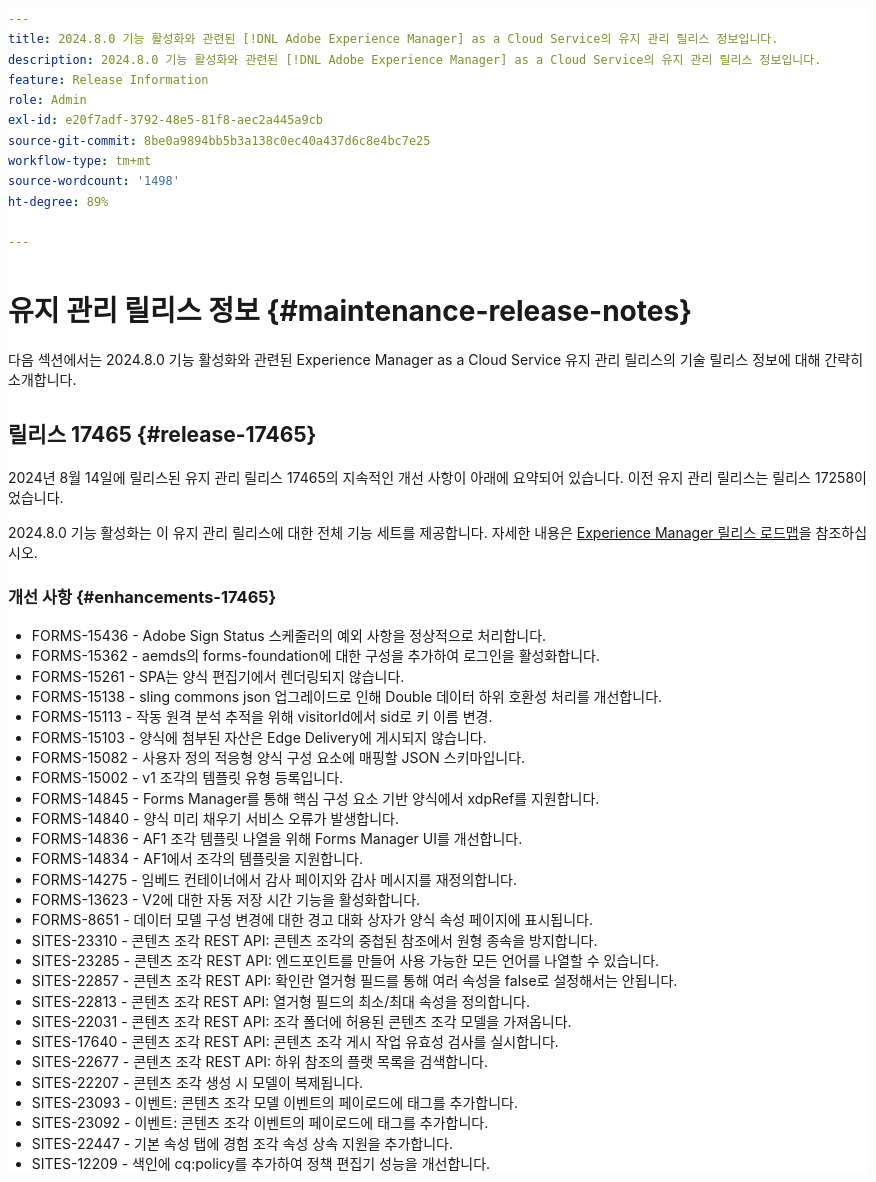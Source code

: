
 ```yaml
---
title: 2024.8.0 기능 활성화와 관련된 [!DNL Adobe Experience Manager] as a Cloud Service의 유지 관리 릴리스 정보입니다.
description: 2024.8.0 기능 활성화와 관련된 [!DNL Adobe Experience Manager] as a Cloud Service의 유지 관리 릴리스 정보입니다.
feature: Release Information
role: Admin
exl-id: e20f7adf-3792-48e5-81f8-aec2a445a9cb
source-git-commit: 8be0a9894bb5b3a138c0ec40a437d6c8e4bc7e25
workflow-type: tm+mt
source-wordcount: '1498'
ht-degree: 89%

---
```


# 유지 관리 릴리스 정보 {#maintenance-release-notes}

다음 섹션에서는 2024.8.0 기능 활성화와 관련된 Experience Manager as a Cloud Service 유지 관리 릴리스의 기술 릴리스 정보에 대해 간략히 소개합니다.

## 릴리스 17465 {#release-17465}

2024년 8월 14일에 릴리스된 유지 관리 릴리스 17465의 지속적인 개선 사항이 아래에 요약되어 있습니다. 이전 유지 관리 릴리스는 릴리스 17258이었습니다.

2024.8.0 기능 활성화는 이 유지 관리 릴리스에 대한 전체 기능 세트를 제공합니다. 자세한 내용은 [Experience Manager 릴리스 로드맵](https://experienceleague.adobe.com/ko/docs/experience-manager-release-information/aem-release-updates/update-releases-roadmap)을 참조하십시오.

### 개선 사항 {#enhancements-17465}

* FORMS-15436 - Adobe Sign Status 스케줄러의 예외 사항을 정상적으로 처리합니다.
* FORMS-15362 - aemds의 forms-foundation에 대한 구성을 추가하여 로그인을 활성화합니다.
* FORMS-15261 - SPA는 양식 편집기에서 렌더링되지 않습니다.
* FORMS-15138 - sling commons json 업그레이드로 인해 Double 데이터 하위 호환성 처리를 개선합니다.
* FORMS-15113 - 작동 원격 분석 추적을 위해 visitorId에서 sid로 키 이름 변경.
* FORMS-15103 - 양식에 첨부된 자산은 Edge Delivery에 게시되지 않습니다.
* FORMS-15082 - 사용자 정의 적응형 양식 구성 요소에 매핑할 JSON 스키마입니다.
* FORMS-15002 - v1 조각의 템플릿 유형 등록입니다.
* FORMS-14845 - Forms Manager를 통해 핵심 구성 요소 기반 양식에서 xdpRef를 지원합니다.
* FORMS-14840 - 양식 미리 채우기 서비스 오류가 발생합니다.
* FORMS-14836 - AF1 조각 템플릿 나열을 위해 Forms Manager UI를 개선합니다.
* FORMS-14834 - AF1에서 조각의 템플릿을 지원합니다.
* FORMS-14275 - 임베드 컨테이너에서 감사 페이지와 감사 메시지를 재정의합니다.
* FORMS-13623 - V2에 대한 자동 저장 시간 기능을 활성화합니다.
* FORMS-8651 - 데이터 모델 구성 변경에 대한 경고 대화 상자가 양식 속성 페이지에 표시됩니다.
* SITES-23310 - 콘텐츠 조각 REST API: 콘텐츠 조각의 중첩된 참조에서 원형 종속을 방지합니다.
* SITES-23285 - 콘텐츠 조각 REST API: 엔드포인트를 만들어 사용 가능한 모든 언어를 나열할 수 있습니다.
* SITES-22857 - 콘텐츠 조각 REST API: 확인란 열거형 필드를 통해 여러 속성을 false로 설정해서는 안됩니다.
* SITES-22813 - 콘텐츠 조각 REST API: 열거형 필드의 최소/최대 속성을 정의합니다.
* SITES-22031 - 콘텐츠 조각 REST API: 조각 폴더에 허용된 콘텐츠 조각 모델을 가져옵니다.
* SITES-17640 - 콘텐츠 조각 REST API: 콘텐츠 조각 게시 작업 유효성 검사를 실시합니다.
* SITES-22677 - 콘텐츠 조각 REST API: 하위 참조의 플랫 목록을 검색합니다.
* SITES-22207 - 콘텐츠 조각 생성 시 모델이 복제됩니다.
* SITES-23093 - 이벤트: 콘텐츠 조각 모델 이벤트의 페이로드에 태그를 추가합니다.
* SITES-23092 - 이벤트: 콘텐츠 조각 이벤트의 페이로드에 태그를 추가합니다.
* SITES-22447 - 기본 속성 탭에 경험 조각 속성 상속 지원을 추가합니다.
* SITES-12209 - 색인에 cq:policy를 추가하여 정책 편집기 성능을 개선합니다.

--------------------------------

From the first line to the last, output the data exactly, without the pictures.

**EXERCISE SOLUTION**.
Source code

:
 ```yaml
---
title: 2024.8.0 기능 활성화와 관련된 [!DNL Adobe Experience Manager] as a Cloud Service의 유지 관리 릴리스 정보입니다.
description: 2024.8.0 기능 활성화와 관련된 [!DNL Adobe Experience Manager] as a Cloud Service의 유지 관리 릴리스 정보입니다.
feature: Release Information
role: Admin
exl-id: e20f7adf-3792-48e5-81f8-aec2a445a9cb
source-git-commit: 8be0a9894bb5b3a138c0ec40a437d6c8e4bc7e25
workflow-type: tm+mt
source-wordcount: '1498'
ht-degree: 89%

---
```


# 유지 관리 릴리스 정보 {#maintenance-release-notes}

다음 섹션에서는 2024.8.0 기능 활성화와 관련된 Experience Manager as a Cloud Service 유지 관리 릴리스의 기술 릴리스 정보에 대해 간략히 소개합니다.

## 릴리스 17465 {#release-17465}

2024년 8월 14일에 릴리스된 유지 관리 릴리스 17465의 지속적인 개선 사항이 아래에 요약되어 있습니다. 이전 유지 관리 릴리스는 릴리스 17258이었습니다.

2024.8.0 기능 활성화는 이 유지 관리 릴리스에 대한 전체 기능 세트를 제공합니다. 자세한 내용은 [Experience Manager 릴리스 로드맵](https://experienceleague.adobe.com/ko/docs/experience-manager-release-information/aem-release-updates/update-releases-roadmap)을 참조하십시오.

### 개선 사항 {#enhancements-17465}

* FORMS-15436 - Adobe Sign Status 스케줄러의 예외 사항을 정상적으로 처리합니다.
* FORMS-15362 - aemds의 forms-foundation에 대한 구성을 추가하여 로그인을 활성화합니다.
* FORMS-15261 - SPA는 양식 편집기에서 렌더링되지 않습니다.
* FORMS-15138 - sling commons json 업그레이드로 인해 Double 데이터 하위 호환성 처리를 개선합니다.
* FORMS-15113 - 작동 원격 분석 추적을 위해 visitorId에서 sid로 키 이름 변경.
* FORMS-15103 - 양식에 첨부된 자산은 Edge Delivery에 게시되지 않습니다.
* FORMS-15082 - 사용자 정의 적응형 양식 구성 요소에 매핑할 JSON 스키마입니다.
* FORMS-15002 - v1 조각의 템플릿 유형 등록입니다.
* FORMS-14845 - Forms Manager를 통해 핵심 구성 요소 기반 양식에서 xdpRef를 지원합니다.
* FORMS-14840 - 양식 미리 채우기 서비스 오류가 발생합니다.
* FORMS-14836 - AF1 조각 템플릿 나열을 위해 Forms Manager UI를 개선합니다.
* FORMS-14834 - AF1에서 조각의 템플릿을 지원합니다.
* FORMS-14275 - 임베드 컨테이너에서 감사 페이지와 감사 메시지를 재정의합니다.
* FORMS-13623 - V2에 대한 자동 저장 시간 기능을 활성화합니다.
* FORMS-8651 - 데이터 모델 구성 변경에 대한 경고 대화 상자가 양식 속성 페이지에 표시됩니다.
* SITES-23310 - 콘텐츠 조각 REST API: 콘텐츠 조각의 중첩된 참조에서 원형 종속을 방지합니다.
* SITES-23285 - 콘텐츠 조각 REST API: 엔드포인트를 만들어 사용 가능한 모든 언어를 나열할 수 있습니다.
* SITES-22857 - 콘텐츠 조각 REST API: 확인란 열거형 필드를 통해 여러 속성을 false로 설정해서는 안됩니다.
* SITES-22813 - 콘텐츠 조각 REST API: 열거형 필드의 최소/최대 속성을 정의합니다.
* SITES-22031 - 콘텐츠 조각 REST API: 조각 폴더에 허용된 콘텐츠 조각 모델을 가져옵니다.
* SITES-17640 - 콘텐츠 조각 REST API: 콘텐츠 조각 게시 작업 유효성 검사를 실시합니다.
* SITES-22677 - 콘텐츠 조각 REST API: 하위 참조의 플랫 목록을 검색합니다.
* SITES-22207 - 콘텐츠 조각 생성 시 모델이 복제됩니다.
* SITES-23093 - 이벤트: 콘텐츠 조각 모델 이벤트의 페이로드에 태그를 추가합니다.
* SITES-23092 - 이벤트: 콘텐츠 조각 이벤트의 페이로드에 태그를 추가합니다.
* SITES-22447 - 기본 속성 탭에 경험 조각 속성 상속 지원을 추가합니다.
* SITES-12209 - 색인에 cq:policy를 추가하여 정책 편집기 성능을 개선합니다.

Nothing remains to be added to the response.